Please tally the lines below that contain the word "slice" and reply with the total alone.

== Segment start ==

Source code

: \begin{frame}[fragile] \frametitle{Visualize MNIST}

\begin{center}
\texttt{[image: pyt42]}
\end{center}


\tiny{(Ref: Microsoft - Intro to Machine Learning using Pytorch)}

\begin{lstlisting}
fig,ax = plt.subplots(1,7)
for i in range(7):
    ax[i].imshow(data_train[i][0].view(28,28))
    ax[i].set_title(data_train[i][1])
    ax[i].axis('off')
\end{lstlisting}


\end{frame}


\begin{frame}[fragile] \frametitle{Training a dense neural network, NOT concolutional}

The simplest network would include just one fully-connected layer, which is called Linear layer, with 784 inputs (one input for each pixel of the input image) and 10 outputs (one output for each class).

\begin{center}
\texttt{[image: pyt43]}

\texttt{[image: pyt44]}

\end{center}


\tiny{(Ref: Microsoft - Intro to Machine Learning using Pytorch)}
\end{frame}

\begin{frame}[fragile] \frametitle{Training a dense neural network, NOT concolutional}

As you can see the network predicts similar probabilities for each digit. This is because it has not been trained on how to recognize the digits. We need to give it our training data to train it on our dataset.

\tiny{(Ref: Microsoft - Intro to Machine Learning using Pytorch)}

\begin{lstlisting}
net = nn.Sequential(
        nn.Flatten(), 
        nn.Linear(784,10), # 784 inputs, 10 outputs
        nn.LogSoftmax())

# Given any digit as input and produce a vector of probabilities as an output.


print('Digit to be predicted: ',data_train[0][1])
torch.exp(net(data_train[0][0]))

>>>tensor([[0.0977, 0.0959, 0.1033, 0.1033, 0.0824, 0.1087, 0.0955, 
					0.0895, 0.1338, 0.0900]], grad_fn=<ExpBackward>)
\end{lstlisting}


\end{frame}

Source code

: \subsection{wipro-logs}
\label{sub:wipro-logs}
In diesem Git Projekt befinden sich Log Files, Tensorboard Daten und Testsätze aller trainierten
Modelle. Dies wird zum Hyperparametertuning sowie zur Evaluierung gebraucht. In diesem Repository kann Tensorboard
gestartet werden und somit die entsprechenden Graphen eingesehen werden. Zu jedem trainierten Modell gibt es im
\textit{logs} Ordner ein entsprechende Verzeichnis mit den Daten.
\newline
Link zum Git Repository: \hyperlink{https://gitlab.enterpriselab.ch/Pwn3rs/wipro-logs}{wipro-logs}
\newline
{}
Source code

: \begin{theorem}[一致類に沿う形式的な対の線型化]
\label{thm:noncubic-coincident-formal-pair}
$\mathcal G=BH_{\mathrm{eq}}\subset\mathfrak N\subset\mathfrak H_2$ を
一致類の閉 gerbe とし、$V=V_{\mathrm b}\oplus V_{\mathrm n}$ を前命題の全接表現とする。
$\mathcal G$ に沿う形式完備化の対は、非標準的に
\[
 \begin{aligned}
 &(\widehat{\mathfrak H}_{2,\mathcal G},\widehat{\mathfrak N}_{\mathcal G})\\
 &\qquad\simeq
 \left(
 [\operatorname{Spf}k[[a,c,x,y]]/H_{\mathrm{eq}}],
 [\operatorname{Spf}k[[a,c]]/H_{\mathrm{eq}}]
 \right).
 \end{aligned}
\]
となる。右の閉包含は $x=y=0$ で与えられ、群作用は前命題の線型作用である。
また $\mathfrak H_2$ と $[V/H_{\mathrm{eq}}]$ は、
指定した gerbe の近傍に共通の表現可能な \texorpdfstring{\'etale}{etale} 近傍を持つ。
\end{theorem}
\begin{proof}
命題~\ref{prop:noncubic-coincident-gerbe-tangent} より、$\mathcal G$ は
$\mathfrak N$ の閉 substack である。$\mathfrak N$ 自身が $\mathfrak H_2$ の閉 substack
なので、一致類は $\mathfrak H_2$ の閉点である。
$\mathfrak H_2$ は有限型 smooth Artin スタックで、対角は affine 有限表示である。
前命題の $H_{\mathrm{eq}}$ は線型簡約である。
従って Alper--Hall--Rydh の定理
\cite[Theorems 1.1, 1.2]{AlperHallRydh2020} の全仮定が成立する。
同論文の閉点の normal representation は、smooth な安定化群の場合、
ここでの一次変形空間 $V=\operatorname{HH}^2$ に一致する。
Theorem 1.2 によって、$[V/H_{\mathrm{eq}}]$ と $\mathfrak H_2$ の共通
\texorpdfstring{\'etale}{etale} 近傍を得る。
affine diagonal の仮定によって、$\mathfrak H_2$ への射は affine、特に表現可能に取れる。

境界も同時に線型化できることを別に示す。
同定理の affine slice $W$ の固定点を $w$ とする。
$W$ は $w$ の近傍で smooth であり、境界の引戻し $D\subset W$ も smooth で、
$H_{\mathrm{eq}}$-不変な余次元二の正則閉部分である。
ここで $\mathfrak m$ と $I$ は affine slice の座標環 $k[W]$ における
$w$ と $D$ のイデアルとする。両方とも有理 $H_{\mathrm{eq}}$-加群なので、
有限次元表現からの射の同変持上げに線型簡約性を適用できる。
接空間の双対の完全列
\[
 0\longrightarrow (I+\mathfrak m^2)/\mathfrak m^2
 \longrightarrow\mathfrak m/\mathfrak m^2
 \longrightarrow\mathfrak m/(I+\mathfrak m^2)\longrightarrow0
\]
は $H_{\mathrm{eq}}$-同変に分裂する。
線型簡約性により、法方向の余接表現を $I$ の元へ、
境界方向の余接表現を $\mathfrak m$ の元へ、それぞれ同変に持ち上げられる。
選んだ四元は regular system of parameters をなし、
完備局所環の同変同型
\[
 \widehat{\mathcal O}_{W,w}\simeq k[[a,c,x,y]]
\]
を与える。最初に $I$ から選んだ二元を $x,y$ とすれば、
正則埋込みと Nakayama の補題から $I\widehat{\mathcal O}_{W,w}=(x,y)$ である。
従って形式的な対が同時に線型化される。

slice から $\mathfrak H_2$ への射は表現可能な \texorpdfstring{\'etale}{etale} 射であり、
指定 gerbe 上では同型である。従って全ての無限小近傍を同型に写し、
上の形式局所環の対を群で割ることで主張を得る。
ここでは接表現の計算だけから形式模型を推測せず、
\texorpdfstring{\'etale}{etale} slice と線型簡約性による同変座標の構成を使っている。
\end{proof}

== Segment end ==

EXERCISE RESPONSE =>
4